钙敏感受体(CaR)的克隆增进了对矿物离子稳态正常调控的理解,并阐明了甲状旁腺激素(PTH)依赖性高钙血症的病理生理学。CaR的克隆使得家族性低尿钙性高钙血症(FHH)和新生儿重症甲状旁腺功能亢进症(NSHPT)得以被识别为对细胞外钙离子(Ca2+o)具有全身性抵抗的遗传性疾病,在许多情况下,这是由CaR基因的失活突变所致。在大多数FHH家系中,Ca2+o的设定点被重置为轻度升高的水平,维持该水平并不需要循环中的PTH水平升高至正常范围以上。FHH不伴有高钙血症常见的症状、体征和并发症。肾脏通过强烈重吸收Ca2+参与FHH中高钙血症的发生;因此,在大多数情况下形成尿路结石的风险并未增加。
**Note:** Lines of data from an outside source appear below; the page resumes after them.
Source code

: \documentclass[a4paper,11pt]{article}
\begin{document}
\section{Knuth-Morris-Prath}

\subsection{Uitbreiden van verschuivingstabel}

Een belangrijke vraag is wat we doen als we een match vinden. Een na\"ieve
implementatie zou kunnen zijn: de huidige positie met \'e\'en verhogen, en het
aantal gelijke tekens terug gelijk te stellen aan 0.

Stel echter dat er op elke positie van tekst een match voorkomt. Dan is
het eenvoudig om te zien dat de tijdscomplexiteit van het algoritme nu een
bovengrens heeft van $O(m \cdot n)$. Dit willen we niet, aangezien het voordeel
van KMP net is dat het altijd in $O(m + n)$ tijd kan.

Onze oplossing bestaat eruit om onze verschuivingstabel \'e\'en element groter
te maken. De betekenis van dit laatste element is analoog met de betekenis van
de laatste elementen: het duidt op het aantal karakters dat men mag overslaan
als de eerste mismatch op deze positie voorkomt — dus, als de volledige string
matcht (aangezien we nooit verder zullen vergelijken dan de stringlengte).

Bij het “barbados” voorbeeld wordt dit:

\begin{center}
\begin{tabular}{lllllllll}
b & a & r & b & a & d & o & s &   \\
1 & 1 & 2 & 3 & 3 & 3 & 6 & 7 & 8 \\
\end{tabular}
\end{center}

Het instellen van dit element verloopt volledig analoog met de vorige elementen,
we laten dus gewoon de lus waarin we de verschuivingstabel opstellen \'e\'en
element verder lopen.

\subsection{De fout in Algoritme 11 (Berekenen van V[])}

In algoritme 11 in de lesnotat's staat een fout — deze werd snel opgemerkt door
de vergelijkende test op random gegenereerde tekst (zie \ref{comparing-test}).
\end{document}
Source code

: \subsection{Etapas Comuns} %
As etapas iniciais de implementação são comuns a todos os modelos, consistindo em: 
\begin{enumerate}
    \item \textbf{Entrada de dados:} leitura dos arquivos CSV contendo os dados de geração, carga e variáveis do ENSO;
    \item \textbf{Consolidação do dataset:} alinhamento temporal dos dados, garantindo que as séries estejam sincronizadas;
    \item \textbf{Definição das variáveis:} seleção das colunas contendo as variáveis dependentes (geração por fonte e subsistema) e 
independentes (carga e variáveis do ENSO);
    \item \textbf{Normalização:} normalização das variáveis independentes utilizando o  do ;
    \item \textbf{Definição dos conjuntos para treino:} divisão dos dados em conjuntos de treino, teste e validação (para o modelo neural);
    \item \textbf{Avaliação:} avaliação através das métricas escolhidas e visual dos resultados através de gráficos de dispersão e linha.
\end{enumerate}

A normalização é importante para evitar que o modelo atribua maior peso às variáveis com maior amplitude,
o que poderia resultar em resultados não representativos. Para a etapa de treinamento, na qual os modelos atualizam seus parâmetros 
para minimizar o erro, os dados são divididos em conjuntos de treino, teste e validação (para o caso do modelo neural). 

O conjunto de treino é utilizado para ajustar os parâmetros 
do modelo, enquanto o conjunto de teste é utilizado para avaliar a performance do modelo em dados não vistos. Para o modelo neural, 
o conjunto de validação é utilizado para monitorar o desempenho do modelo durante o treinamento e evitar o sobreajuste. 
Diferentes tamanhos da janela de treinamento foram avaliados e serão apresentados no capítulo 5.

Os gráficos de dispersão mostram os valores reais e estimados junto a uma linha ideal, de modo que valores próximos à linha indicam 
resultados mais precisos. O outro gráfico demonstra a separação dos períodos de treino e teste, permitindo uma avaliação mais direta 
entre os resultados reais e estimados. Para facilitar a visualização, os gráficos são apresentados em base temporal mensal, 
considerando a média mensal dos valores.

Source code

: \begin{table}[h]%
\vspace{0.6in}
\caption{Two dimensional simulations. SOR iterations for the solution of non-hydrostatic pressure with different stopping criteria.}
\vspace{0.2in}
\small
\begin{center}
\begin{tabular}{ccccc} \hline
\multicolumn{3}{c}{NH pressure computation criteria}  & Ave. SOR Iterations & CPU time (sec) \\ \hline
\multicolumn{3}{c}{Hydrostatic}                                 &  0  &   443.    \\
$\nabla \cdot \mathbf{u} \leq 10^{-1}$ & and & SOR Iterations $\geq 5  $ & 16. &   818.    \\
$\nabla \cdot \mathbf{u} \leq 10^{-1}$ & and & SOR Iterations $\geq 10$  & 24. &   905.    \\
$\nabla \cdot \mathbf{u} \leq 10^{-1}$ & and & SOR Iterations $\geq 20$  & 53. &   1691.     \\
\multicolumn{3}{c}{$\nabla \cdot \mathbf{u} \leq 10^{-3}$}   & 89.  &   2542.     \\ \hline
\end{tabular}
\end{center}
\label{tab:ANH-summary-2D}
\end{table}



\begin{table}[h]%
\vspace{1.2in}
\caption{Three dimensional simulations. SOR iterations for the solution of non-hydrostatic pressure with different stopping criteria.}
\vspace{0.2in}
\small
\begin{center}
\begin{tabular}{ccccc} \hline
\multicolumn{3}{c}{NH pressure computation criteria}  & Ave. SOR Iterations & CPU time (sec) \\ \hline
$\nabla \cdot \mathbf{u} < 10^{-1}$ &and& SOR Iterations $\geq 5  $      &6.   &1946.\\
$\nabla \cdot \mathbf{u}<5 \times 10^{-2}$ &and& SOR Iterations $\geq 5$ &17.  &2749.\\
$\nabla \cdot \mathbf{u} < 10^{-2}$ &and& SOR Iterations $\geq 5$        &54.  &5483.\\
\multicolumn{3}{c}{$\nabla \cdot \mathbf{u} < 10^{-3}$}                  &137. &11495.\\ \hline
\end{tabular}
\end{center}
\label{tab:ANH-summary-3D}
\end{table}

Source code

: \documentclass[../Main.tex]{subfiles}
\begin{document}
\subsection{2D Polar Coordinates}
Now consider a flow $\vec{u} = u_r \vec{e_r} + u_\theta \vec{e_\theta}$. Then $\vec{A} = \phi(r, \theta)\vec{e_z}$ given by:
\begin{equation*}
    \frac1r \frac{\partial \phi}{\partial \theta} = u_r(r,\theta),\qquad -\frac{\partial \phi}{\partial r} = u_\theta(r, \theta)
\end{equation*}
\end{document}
一般而言,没有令人信服的理由试图将这些患者的Ca2+o水平降至名义上的正常水平。相比之下,在原发性甲状旁腺功能亢进症中,对Ca2+o的抵抗仅限于病理性甲状旁腺,身体其他部位会遭受高循环水平的钙、PTH或两者共同作用的后果。在这种情况下,切除病变的甲状旁腺通常是首选治疗方法。在因CaR失活突变导致对Ca2+o具有全身性抵抗的疾病中,甲状旁腺切除术在以下特殊情况下也可能适用:在某些FHH家系中,存在异常严重的高钙血症、明显升高的PTH水平或诸如高尿钙等非典型特征;在NSHPT伴有严重高钙血症和甲状旁腺功能亢进的病例中;以及在偶尔出现的因CaR突变导致的纯合子FHH轻症病例中,这些突变赋予对Ca2+o轻度至中度的抵抗,在新生儿期未被临床检测到。正如本期其他地方所讨论的,选择性钙敏感受体激动剂正在进行临床试验,这些药物可增强Ca2+o对CaR的激活作用,从而将原发性和继发性甲状旁腺功能亢进症中Ca2+o调节的PTH释放的升高设定点重置为正常。希望这些药物可能成为治疗原发性和继发性甲状旁腺功能亢进症中获得性Ca2+o抵抗的有效药物疗法,或许也适用于FHH和NSHPT的罕见病例中存在的Ca2+o抵抗,向下重置“钙稳态调节器”,从而使Ca2+o和PTH降至正常水平。